What is needed.
Copy out all lines of the records in which the word "below" appears.

Records shown.
● ● ● ● ● ● ●
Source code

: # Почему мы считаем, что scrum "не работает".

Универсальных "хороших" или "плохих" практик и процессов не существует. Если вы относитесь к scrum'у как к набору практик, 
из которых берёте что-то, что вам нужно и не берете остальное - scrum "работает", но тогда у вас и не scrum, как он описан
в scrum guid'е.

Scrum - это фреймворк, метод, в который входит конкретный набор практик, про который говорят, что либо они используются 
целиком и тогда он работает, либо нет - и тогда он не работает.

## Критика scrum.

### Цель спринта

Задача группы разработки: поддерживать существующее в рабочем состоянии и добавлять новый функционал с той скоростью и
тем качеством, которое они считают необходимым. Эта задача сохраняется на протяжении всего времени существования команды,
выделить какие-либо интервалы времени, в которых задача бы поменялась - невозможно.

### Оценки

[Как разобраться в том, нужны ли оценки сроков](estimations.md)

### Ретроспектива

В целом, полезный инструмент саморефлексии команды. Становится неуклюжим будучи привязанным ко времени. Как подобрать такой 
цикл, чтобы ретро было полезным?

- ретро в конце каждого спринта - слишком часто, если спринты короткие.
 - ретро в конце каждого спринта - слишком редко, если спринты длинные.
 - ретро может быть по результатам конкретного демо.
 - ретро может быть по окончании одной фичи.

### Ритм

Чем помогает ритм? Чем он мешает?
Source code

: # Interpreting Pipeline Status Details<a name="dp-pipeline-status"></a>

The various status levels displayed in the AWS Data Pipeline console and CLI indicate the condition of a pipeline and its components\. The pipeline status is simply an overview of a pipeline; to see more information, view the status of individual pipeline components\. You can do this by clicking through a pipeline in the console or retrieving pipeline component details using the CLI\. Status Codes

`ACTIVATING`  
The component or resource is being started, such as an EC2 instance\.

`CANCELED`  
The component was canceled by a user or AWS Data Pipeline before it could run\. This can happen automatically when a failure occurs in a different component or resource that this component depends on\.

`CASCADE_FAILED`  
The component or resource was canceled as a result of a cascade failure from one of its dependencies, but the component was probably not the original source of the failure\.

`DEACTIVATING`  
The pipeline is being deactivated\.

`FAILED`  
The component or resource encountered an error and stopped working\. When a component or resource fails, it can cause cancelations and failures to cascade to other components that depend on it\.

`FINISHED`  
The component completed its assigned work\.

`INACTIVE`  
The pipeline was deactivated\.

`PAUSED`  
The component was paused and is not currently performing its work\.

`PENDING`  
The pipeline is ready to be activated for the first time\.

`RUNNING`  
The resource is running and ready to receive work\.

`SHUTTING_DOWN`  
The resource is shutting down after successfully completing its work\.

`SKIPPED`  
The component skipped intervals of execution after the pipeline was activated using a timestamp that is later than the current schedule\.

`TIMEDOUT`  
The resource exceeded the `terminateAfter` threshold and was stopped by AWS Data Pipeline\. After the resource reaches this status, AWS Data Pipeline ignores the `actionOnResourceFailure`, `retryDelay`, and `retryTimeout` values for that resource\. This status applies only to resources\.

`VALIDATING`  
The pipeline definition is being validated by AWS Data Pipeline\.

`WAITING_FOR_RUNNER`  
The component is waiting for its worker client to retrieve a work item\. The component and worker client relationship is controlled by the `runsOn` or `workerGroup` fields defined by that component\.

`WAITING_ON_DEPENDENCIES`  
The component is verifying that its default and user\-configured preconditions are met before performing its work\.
● ● ● ● ● ● ●
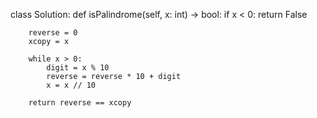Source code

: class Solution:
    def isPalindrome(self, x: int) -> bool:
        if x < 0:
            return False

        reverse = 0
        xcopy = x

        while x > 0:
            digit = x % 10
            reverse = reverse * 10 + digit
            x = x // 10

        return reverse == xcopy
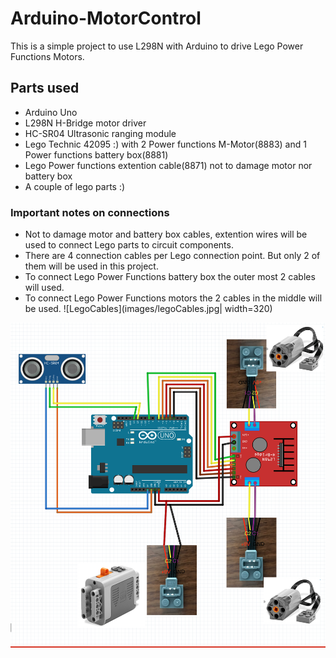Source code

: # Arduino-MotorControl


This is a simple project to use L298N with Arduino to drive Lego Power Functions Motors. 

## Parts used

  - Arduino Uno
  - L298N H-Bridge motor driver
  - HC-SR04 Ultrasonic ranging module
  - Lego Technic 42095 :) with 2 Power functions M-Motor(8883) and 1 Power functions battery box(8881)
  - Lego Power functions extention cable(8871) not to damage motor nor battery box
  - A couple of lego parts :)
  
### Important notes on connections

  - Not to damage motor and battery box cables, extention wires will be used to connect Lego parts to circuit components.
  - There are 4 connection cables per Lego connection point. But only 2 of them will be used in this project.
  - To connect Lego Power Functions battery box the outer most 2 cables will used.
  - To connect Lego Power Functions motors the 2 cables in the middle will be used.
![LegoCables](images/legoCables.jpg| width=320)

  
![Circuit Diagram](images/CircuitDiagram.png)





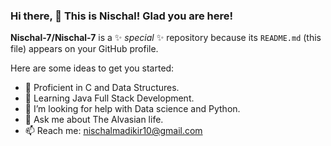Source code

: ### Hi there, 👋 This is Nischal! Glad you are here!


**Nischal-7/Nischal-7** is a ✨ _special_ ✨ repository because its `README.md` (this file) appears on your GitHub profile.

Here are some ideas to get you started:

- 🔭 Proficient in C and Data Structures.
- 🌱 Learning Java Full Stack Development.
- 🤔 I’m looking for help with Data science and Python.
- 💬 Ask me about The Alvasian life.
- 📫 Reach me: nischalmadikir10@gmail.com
● ● ● ● ● ● ●
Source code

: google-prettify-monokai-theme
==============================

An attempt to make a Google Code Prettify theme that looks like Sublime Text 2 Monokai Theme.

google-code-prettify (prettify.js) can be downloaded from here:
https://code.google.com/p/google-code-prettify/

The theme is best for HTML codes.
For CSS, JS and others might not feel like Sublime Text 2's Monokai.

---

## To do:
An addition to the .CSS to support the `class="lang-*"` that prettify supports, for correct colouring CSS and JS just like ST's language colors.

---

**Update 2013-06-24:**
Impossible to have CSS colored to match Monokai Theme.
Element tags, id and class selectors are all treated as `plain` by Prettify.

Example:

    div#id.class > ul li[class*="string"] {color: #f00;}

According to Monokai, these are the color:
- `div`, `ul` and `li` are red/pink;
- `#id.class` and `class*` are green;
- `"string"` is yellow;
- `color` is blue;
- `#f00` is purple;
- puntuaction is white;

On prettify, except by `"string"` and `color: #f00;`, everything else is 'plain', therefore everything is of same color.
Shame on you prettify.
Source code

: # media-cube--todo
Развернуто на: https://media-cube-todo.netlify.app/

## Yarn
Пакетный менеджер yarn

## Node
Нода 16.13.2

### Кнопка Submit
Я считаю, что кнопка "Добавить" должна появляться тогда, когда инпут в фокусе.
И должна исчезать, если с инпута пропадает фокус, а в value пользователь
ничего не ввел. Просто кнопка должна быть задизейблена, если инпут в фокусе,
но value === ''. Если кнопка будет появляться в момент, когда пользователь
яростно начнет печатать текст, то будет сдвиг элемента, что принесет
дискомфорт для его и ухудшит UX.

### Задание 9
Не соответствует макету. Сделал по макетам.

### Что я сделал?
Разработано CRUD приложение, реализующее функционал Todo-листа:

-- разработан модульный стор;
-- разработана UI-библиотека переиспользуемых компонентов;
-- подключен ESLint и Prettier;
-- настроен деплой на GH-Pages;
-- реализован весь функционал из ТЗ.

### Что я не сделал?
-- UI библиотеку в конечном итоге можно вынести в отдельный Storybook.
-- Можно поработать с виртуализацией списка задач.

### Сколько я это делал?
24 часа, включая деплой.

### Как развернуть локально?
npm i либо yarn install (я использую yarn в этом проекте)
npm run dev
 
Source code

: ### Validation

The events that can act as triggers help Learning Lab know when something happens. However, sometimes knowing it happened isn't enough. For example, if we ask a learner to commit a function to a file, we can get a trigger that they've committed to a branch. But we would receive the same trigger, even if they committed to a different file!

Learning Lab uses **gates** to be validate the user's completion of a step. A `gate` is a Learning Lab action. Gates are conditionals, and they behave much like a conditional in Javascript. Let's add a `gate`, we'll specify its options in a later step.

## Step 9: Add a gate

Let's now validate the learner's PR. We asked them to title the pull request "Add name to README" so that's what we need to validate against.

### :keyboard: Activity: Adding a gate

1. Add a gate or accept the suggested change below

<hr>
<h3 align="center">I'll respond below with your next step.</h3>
● ● ● ● ● ● ●
Written solution.
1. Add a gate or accept the suggested change below
<h3 align="center">I'll respond below with your next step.</h3>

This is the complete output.